**What needs to be done:**
Your response must be the entire set of entries, reproduced word for word.

___ Supplied records

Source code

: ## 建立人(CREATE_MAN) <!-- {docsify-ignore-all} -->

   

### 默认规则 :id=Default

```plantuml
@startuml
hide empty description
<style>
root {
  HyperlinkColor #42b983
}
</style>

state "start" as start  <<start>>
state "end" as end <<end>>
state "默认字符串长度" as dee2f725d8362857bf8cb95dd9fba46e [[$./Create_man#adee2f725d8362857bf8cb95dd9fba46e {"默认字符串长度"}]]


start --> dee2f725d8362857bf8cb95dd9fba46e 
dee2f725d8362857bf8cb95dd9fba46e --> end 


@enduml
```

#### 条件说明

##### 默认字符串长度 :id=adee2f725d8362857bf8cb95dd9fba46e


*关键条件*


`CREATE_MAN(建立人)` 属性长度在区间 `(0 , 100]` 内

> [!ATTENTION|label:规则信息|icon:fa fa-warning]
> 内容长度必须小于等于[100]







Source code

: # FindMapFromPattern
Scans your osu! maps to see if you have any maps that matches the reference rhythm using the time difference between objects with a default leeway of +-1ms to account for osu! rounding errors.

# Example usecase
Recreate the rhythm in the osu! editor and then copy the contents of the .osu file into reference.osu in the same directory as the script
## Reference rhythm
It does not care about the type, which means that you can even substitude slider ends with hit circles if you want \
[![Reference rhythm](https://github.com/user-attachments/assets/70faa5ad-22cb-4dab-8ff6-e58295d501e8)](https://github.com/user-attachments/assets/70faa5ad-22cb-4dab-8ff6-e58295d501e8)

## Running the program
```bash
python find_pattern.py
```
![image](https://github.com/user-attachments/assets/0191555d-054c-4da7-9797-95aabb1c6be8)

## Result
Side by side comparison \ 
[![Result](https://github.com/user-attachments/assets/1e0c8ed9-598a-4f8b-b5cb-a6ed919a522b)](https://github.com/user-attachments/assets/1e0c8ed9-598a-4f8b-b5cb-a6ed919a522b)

______

**Finished task:**
Source code

: ## 建立人(CREATE_MAN) <!-- {docsify-ignore-all} -->

   

### 默认规则 :id=Default

```plantuml
@startuml
hide empty description
<style>
root {
  HyperlinkColor #42b983
}
</style>

state "start" as start  <<start>>
state "end" as end <<end>>
state "默认字符串长度" as dee2f725d8362857bf8cb95dd9fba46e [[$./Create_man#adee2f725d8362857bf8cb95dd9fba46e {"默认字符串长度"}]]


start --> dee2f725d8362857bf8cb95dd9fba46e 
dee2f725d8362857bf8cb95dd9fba46e --> end 


@enduml
```

#### 条件说明

##### 默认字符串长度 :id=adee2f725d8362857bf8cb95dd9fba46e


*关键条件*


`CREATE_MAN(建立人)` 属性长度在区间 `(0 , 100]` 内

> [!ATTENTION|label:规则信息|icon:fa fa-warning]
> 内容长度必须小于等于[100]







Source code

: # FindMapFromPattern
Scans your osu! maps to see if you have any maps that matches the reference rhythm using the time difference between objects with a default leeway of +-1ms to account for osu! rounding errors.

# Example usecase
Recreate the rhythm in the osu! editor and then copy the contents of the .osu file into reference.osu in the same directory as the script
## Reference rhythm
It does not care about the type, which means that you can even substitude slider ends with hit circles if you want \
[![Reference rhythm](https://github.com/user-attachments/assets/70faa5ad-22cb-4dab-8ff6-e58295d501e8)](https://github.com/user-attachments/assets/70faa5ad-22cb-4dab-8ff6-e58295d501e8)

## Running the program
```bash
python find_pattern.py
```
![image](https://github.com/user-attachments/assets/0191555d-054c-4da7-9797-95aabb1c6be8)

## Result
Side by side comparison \ 
[![Result](https://github.com/user-attachments/assets/1e0c8ed9-598a-4f8b-b5cb-a6ed919a522b)](https://github.com/user-attachments/assets/1e0c8ed9-598a-4f8b-b5cb-a6ed919a522b)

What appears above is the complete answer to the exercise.